⟨

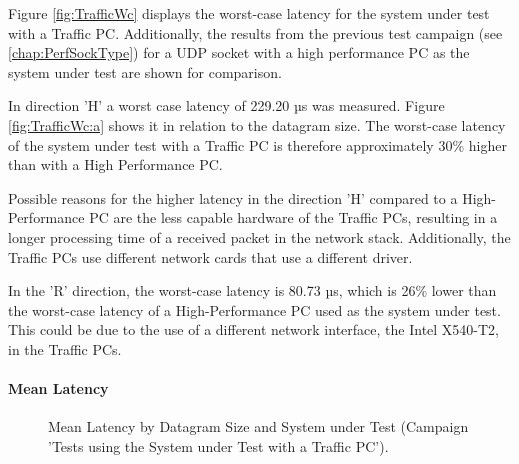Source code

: Figure \ref{fig:TrafficWc} displays the worst-case latency for the system under test with a Traffic PC. Additionally, the results from the previous test campaign (see \ref{chap:PerfSockType}) for a UDP socket with a high performance PC as the system under test are shown for comparison.

In direction 'H' a worst case latency of 229.20 µs was measured. Figure \ref{fig:TrafficWc:a} shows it in relation to the datagram size. The worst-case latency of the system under test with a Traffic PC is therefore approximately 30\% higher than with a High Performance PC.

Possible reasons for the higher latency in the direction 'H' compared to a High-Performance PC are the  less capable hardware of the Traffic PCs, resulting in a longer processing time of a received packet in the network stack. Additionally, the Traffic PCs use different network cards that use a different driver.

In the 'R' direction, the worst-case latency is 80.73 µs, which is 26\% lower than the worst-case latency of a High-Performance PC used as the system under test. This could be due to the use of a different network interface, the Intel X540-T2, in the Traffic PCs.

\paragraph{Mean Latency}
\begin{figure}[h!]
  \centering
  \caption{Mean Latency by Datagram Size and System under Test (Campaign 'Tests using the System under Test with a Traffic PC').}
  \label{fig:TrafficMean}
\end{figure}

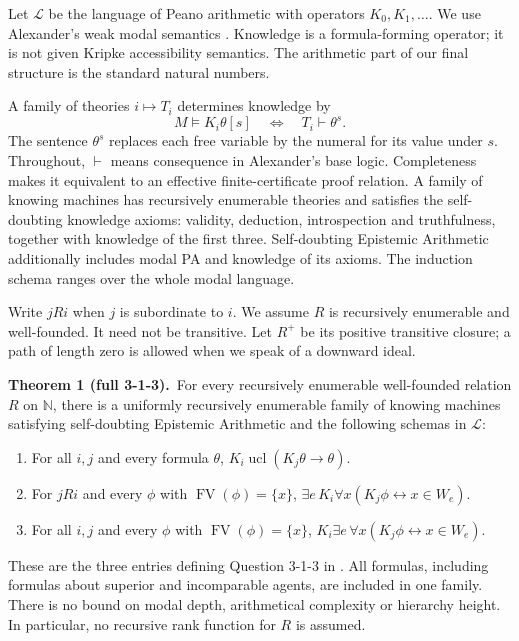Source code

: \documentclass[11pt]{article}
\newcommand{\N}{\mathbb N}
\newcommand{\FV}{\operatorname{FV}}
\newcommand{\ucl}{\operatorname{ucl}}
\newcommand{\statement}[2]{\par\textbf{#1.}\ #2\par}
\begin{document}
Let $\mathcal L$ be the language of Peano arithmetic with operators
$K_0,K_1,\ldots$. We use Alexander's weak modal semantics
\cite[\S\S1.2--1.3]{Alexander}. Knowledge is a formula-forming operator;
it is not given Kripke accessibility semantics. The arithmetic part of
our final structure is the standard natural numbers.

A family of theories $i\mapsto T_i$ determines knowledge by
\begin{equation}\label{eq:actual-semantics}
  M\models K_i\theta[s]\quad\Longleftrightarrow\quad
  T_i\vdash\theta^s.
\end{equation}
The sentence $\theta^s$ replaces each free variable by the numeral for
its value under $s$. Throughout, $\vdash$ means consequence in
Alexander's base logic. Completeness makes it equivalent to an
effective finite-certificate proof relation. A family of knowing
machines has recursively enumerable theories and satisfies the
self-doubting knowledge axioms: validity, deduction, introspection and
truthfulness, together with knowledge of the first three. Self-doubting
Epistemic Arithmetic additionally includes modal PA and knowledge of
its axioms. The induction schema ranges over the whole modal language.

Write $jRi$ when $j$ is subordinate to $i$. We assume $R$ is recursively
enumerable and well-founded. It need not be transitive. Let $R^+$ be its
positive transitive closure; a path of length zero is allowed when we
speak of a downward ideal.

\statement{Theorem 1 (full 3-1-3)}{For every recursively enumerable
well-founded relation $R$ on $\N$, there is a uniformly recursively
enumerable family of knowing machines satisfying self-doubting
Epistemic Arithmetic and the following schemas in $\mathcal L$:}
\begin{enumerate}
\item For all $i,j$ and every formula $\theta$,
  $K_i\ucl(K_j\theta\to\theta)$.
\item For $jRi$ and every $\phi$ with $\FV(\phi)=\{x\}$,
  $\exists e\,K_i\forall x(K_j\phi\leftrightarrow x\in W_e)$.
\item For all $i,j$ and every $\phi$ with $\FV(\phi)=\{x\}$,
  $K_i\exists e\,\forall x(K_j\phi\leftrightarrow x\in W_e)$.
\end{enumerate}

These are the three entries defining Question 3-1-3 in
\cite[Definition 1.1.1]{Alexander}. All formulas, including formulas
about superior and incomparable agents, are included in one family.
There is no bound on modal depth, arithmetical complexity or hierarchy
height. In particular, no recursive rank function for $R$ is assumed.
\end{document}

⟩

■ **What you should do**
Copy out each line of the records where the word "higher" appears.

■ **Response area**
In direction 'H' a worst case latency of 229.20 µs was measured. Figure \ref{fig:TrafficWc:a} shows it in relation to the datagram size. The worst-case latency of the system under test with a Traffic PC is therefore approximately 30\% higher than with a High Performance PC.
Possible reasons for the higher latency in the direction 'H' compared to a High-Performance PC are the  less capable hardware of the Traffic PCs, resulting in a longer processing time of a received packet in the network stack. Additionally, the Traffic PCs use different network cards that use a different driver.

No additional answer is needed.